March 21, 2005

America’s Most Walkable Cities

The American Podiatric Medical Association has ranked 200 major U.S. metro areas for walkability, with Boston coming in at number 5 and Worcester at 34 (see PDF file for complete list).

The rankings are based on "healthy lifestyles, modes of transportation to and from work and involvement in fitness and sport activities," according to a statement from the APMA.

Tops on the list: Arlington, Virginia, where 23% of the city's workforce uses public transit to get to work (many of them, no doubt, using a transit system paid for by federal tax dollars so they can commute to government jobs. Ironic that the federal government then wants to slash funding for so many other forms of public transportation, like Amtrak). San Francisco, Seattle and Portland (Oregon) round out the cities ranked more walkable than Boston. (Washington, D.C. was 6th; New York ranked 7th).

45% of Bostonians either walk to work or take the T, the APMA said.

Unfortunately, the study doesn't go into what makes a walkable community. However, as I've said before, appealing streetscape as well as safe sidewalks and crossings are key. I live within walking distance of my office, but don't walk to work as nearly as often as I should. It's tecnically feasible, but not a pleasant experience. If I had to cover the same distance in a streetscape like Boston's Back Bay, I'd probably be walking to work almost every day it wasn't raining or snowing. But who wants to walk in an area where there's no buffer between sidewalk and speeding cars, where you're walking by big blank concrete walls or asphalt parking lots or dumpsters instead of storefronts or residences with windows facing the street, and so on.


  1. As a former resident of Seattle (third on the list) and a current resident of Portland (fourth on the list), I find neither of these towns particularly good walking cities.

    Portland, for example, has far to many demand type pedestrian signals.
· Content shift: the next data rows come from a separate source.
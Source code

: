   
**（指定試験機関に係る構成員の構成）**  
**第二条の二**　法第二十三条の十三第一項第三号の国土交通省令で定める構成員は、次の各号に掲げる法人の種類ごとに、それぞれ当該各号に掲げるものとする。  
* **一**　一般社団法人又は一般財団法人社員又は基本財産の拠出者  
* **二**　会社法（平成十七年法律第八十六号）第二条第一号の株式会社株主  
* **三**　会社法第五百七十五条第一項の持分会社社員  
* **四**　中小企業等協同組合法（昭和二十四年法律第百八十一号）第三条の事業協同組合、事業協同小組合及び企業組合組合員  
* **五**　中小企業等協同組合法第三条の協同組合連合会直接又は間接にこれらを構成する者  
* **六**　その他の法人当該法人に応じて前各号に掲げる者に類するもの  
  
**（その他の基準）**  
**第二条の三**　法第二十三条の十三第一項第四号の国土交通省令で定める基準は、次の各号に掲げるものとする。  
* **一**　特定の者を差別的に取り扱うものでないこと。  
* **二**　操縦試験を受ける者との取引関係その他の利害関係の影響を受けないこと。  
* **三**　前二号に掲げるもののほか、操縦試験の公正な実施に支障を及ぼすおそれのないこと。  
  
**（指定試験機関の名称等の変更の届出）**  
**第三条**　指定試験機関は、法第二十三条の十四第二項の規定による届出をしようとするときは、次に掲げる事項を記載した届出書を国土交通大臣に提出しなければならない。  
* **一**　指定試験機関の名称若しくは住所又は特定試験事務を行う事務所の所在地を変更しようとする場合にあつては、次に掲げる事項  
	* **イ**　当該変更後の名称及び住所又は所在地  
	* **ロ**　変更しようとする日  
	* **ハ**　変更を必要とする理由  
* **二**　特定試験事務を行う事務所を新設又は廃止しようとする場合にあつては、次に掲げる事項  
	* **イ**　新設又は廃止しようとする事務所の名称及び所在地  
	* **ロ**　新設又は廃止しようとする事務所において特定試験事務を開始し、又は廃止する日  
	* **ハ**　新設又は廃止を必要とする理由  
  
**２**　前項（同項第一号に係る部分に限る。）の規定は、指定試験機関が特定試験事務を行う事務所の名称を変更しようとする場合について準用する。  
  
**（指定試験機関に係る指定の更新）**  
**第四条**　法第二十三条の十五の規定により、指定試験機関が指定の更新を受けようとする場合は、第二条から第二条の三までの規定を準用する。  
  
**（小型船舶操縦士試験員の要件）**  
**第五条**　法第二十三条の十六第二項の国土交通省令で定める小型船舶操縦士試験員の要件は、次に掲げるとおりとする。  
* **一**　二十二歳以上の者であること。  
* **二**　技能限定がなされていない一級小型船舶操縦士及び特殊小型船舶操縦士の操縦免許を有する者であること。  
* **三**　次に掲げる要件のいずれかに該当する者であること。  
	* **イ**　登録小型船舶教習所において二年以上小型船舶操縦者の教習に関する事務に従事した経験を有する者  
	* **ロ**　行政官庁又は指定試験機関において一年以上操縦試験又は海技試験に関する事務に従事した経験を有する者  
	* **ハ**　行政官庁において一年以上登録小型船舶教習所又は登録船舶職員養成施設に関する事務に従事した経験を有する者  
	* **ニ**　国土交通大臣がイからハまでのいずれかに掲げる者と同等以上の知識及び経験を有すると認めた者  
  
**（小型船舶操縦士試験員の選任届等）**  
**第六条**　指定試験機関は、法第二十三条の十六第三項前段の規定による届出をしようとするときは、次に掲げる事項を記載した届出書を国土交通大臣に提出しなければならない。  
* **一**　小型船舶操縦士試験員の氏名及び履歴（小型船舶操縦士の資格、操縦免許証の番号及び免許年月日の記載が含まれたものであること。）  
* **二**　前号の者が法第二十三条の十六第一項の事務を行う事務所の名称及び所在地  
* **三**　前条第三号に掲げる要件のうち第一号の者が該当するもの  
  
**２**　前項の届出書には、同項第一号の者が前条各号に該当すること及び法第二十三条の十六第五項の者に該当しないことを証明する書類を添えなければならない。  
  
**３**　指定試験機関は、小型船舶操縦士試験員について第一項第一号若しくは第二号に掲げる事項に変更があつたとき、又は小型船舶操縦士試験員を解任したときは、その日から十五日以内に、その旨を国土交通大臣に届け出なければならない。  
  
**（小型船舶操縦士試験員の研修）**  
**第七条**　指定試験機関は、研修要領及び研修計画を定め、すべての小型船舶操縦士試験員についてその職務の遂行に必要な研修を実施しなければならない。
Especially fustrating when one has to wait through yet another light cycle to cross the street as your bus sails merrily by.

    Seattle, when I lived there, gave vehicles priority over pedestrians in crossing signals. Cars would go first and pedestrians were held by the signal only to be given the remants of whatever portion of the cycle that remained.

  2. This post was forwarded from a fellow Clevelander, and I'm copying my message to him here.

    Nobody will dispute that there are many infrastructural pedestrian insults in the Cleveland area. But this study is purely ranked on "healthy lifestyles, modes of transportation to and from work, and involvement in fitness and sport activities."

    As such, it is a commentary on public health, and has almost nothing to do with walkability as an urban design problem. And this region's population is known for unhealthy lifestyles and a lack of involvement in fitness and sport activities. That's driven by demographics -- an older, poorer, and less educated population than much of the country.

    There are several local efforts to address this public health problem. The city of Cleveland recently was selected for a large five year grant from HHS called STEPS, meant to tackle lifestyle risk factors in public health. There's also the Clevelanders In Motion initiative led by ParkWorks. And Slavic Village has one of only 25 projects nationwide (out of 1000 applicants) to receive a multi-year commitment from the Robert Wood Johnson foundation's Active Living By Design program, and they're tackling infrastructure improvements, plus public education and nutrition awareness.

    Maybe the best opportunities to address walkability in Cleveland from a design standpoint are the "Safe Routes to School" efforts from the Cleveland health department and an array of neighborhood-based partners. These have special urgency due to ongoing school bus budget cuts. Much of the city is within walking distance of a school, and will eventually come under scrutiny through these safety reviews.

    Ryan McKenzie
    Transportation Program Manager
    EcoCity Cleveland
    3500 Lorain Avenue #301
    Cleveland, Ohio 44113
    Tel: 216.961.5020 x 209
    Fax: 216.961.8851

  3. I absolutely agree that selecting "walkable" cities should factor in more issues than this listing does. For example, people may take public transit to work for many other reasons than walkability (although at least public transit is an option in those places).

  4. I hate to say it, but this list has a lot of problems and questions. I was born and raised in Savannah, GA (#131). Strange for a southerner, I don't own a car, so I often caught the bus and walked where I needed to go, especially in the tourist district of downtown where I usually worked. I found it much easier to walk and get around, as a native and through my experiences with MANY tourists choosing to walk, then in some of these other top cities mentioned (which i have visited or even stayed in for a period). Case in point, DC. I went to college in DC, and found very frightening the number of pedestrians hit due to horrible DC drivers. More people take public transporation, yes, but that is because there is no parking and traffic is horrible as well. Even in Atlanta, cars will not stop for you, even in the pedestrian lanes. This list is upsetting, and the criteria needs to be re-evaluated before some tourist gets the wrong idea and finds themself in a dangerous situation.

  5. This looks looks like someone took a list of cities, cut them into individual pieces, put them in a bag, shook it up and came out with the the last 190.